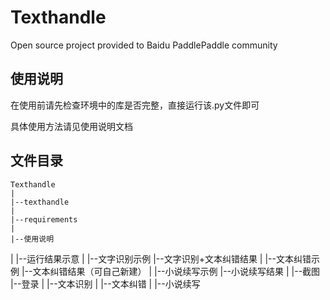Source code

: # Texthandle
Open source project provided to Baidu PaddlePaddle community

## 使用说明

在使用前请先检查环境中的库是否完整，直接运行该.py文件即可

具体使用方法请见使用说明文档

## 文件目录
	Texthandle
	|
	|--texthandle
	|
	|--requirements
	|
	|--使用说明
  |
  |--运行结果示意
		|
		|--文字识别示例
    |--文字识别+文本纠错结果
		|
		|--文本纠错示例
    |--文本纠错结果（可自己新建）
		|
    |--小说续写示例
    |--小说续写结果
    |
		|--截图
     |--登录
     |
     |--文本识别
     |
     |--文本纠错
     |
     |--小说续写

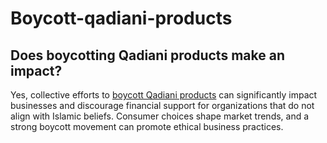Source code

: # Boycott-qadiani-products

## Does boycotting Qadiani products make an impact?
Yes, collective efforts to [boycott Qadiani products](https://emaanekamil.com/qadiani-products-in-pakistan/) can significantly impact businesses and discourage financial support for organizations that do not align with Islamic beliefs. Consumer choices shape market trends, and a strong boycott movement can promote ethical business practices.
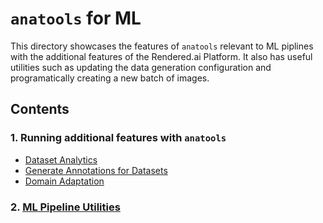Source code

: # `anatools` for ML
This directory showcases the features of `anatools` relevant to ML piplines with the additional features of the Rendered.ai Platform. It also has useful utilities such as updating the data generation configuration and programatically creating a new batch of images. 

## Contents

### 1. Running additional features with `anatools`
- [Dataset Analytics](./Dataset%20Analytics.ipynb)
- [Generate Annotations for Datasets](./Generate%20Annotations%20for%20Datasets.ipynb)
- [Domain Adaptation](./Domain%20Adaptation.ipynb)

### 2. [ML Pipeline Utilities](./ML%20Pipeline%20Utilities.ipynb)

——

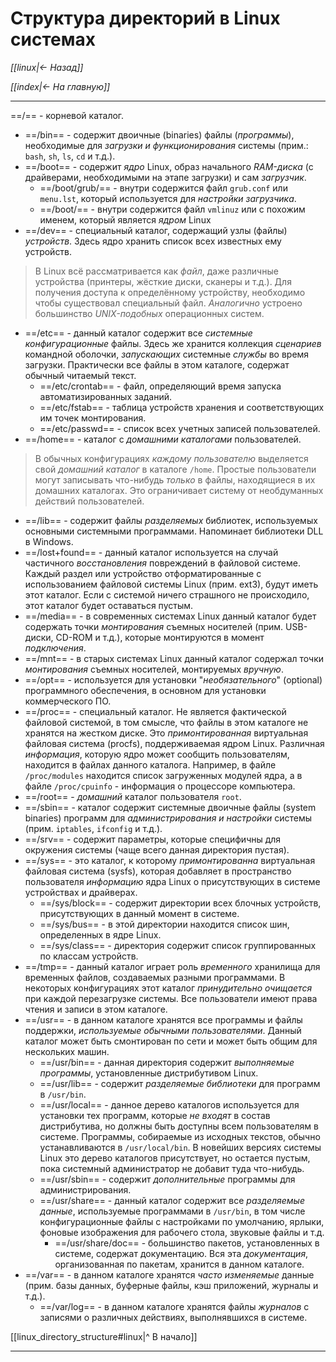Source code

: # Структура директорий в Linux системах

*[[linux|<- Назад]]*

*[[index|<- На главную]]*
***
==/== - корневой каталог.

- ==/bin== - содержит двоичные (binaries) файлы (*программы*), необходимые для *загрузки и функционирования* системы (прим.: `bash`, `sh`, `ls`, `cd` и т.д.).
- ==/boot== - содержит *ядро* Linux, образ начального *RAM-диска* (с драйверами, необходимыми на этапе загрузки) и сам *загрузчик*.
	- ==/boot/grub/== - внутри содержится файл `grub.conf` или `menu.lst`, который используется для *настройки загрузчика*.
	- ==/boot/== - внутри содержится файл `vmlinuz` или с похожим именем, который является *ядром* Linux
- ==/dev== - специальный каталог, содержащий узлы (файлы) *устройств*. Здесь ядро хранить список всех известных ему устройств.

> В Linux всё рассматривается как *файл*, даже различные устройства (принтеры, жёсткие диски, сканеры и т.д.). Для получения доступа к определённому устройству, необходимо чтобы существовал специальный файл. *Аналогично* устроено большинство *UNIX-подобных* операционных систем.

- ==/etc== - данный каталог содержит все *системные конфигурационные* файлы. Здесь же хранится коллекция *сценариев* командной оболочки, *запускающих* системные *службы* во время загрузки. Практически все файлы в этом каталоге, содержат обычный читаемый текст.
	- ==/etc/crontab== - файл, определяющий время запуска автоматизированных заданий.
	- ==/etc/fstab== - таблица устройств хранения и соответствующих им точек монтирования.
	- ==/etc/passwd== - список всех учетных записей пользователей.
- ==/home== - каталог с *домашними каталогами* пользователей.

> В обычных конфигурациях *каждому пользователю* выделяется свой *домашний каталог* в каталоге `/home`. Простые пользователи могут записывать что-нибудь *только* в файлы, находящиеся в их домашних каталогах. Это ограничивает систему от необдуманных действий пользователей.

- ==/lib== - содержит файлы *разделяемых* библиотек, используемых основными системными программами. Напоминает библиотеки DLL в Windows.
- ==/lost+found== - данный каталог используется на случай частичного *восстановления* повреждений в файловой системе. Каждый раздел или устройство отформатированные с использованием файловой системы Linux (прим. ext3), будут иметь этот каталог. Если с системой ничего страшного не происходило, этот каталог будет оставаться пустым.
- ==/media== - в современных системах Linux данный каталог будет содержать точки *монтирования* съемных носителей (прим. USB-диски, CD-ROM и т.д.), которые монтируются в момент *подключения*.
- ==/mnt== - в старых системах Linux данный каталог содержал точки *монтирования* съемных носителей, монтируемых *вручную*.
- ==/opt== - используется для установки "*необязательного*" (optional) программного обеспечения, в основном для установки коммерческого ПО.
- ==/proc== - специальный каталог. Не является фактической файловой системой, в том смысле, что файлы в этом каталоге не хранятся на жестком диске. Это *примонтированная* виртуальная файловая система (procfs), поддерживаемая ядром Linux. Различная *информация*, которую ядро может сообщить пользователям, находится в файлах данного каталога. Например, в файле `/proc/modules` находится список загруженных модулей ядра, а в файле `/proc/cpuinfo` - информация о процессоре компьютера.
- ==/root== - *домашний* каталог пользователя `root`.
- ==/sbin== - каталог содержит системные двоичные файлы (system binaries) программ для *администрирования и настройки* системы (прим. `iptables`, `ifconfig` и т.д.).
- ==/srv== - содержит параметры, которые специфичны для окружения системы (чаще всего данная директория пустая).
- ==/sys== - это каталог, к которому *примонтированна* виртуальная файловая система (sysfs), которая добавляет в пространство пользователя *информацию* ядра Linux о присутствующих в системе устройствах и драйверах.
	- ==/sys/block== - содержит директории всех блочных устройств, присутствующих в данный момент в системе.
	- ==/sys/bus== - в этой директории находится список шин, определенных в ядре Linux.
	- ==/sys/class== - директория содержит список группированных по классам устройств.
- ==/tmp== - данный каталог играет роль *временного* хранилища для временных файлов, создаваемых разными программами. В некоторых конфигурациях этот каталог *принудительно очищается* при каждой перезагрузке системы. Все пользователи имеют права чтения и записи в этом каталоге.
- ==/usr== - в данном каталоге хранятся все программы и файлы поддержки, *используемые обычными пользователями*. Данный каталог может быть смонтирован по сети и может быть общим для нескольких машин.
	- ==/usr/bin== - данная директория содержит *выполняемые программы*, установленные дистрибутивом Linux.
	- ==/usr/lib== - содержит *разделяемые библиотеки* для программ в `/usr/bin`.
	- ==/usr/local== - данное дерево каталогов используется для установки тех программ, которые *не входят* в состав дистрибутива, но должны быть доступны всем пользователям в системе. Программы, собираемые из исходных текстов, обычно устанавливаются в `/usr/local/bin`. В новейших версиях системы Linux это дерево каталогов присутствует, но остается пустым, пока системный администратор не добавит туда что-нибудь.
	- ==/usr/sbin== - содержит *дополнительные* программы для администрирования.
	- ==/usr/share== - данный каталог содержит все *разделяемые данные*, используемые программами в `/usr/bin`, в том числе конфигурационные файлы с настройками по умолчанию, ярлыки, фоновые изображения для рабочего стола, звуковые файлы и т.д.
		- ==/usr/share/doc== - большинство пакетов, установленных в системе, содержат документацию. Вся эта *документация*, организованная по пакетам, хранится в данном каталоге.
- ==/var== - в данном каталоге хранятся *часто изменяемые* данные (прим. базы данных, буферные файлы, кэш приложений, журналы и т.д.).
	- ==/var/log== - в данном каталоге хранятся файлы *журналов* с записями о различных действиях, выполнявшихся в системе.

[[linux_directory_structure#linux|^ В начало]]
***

——

* _Task to complete_
Give back, exactly as written, the stretch from the line with "- ==/dev== - специальный" through the line with "- ==/home== - каталог", and no other lines from the records above.

* _Solution_
- ==/dev== - специальный каталог, содержащий узлы (файлы) *устройств*. Здесь ядро хранить список всех известных ему устройств.

> В Linux всё рассматривается как *файл*, даже различные устройства (принтеры, жёсткие диски, сканеры и т.д.). Для получения доступа к определённому устройству, необходимо чтобы существовал специальный файл. *Аналогично* устроено большинство *UNIX-подобных* операционных систем.

- ==/etc== - данный каталог содержит все *системные конфигурационные* файлы. Здесь же хранится коллекция *сценариев* командной оболочки, *запускающих* системные *службы* во время загрузки. Практически все файлы в этом каталоге, содержат обычный читаемый текст.
	- ==/etc/crontab== - файл, определяющий время запуска автоматизированных заданий.
	- ==/etc/fstab== - таблица устройств хранения и соответствующих им точек монтирования.
	- ==/etc/passwd== - список всех учетных записей пользователей.
- ==/home== - каталог с *домашними каталогами* пользователей.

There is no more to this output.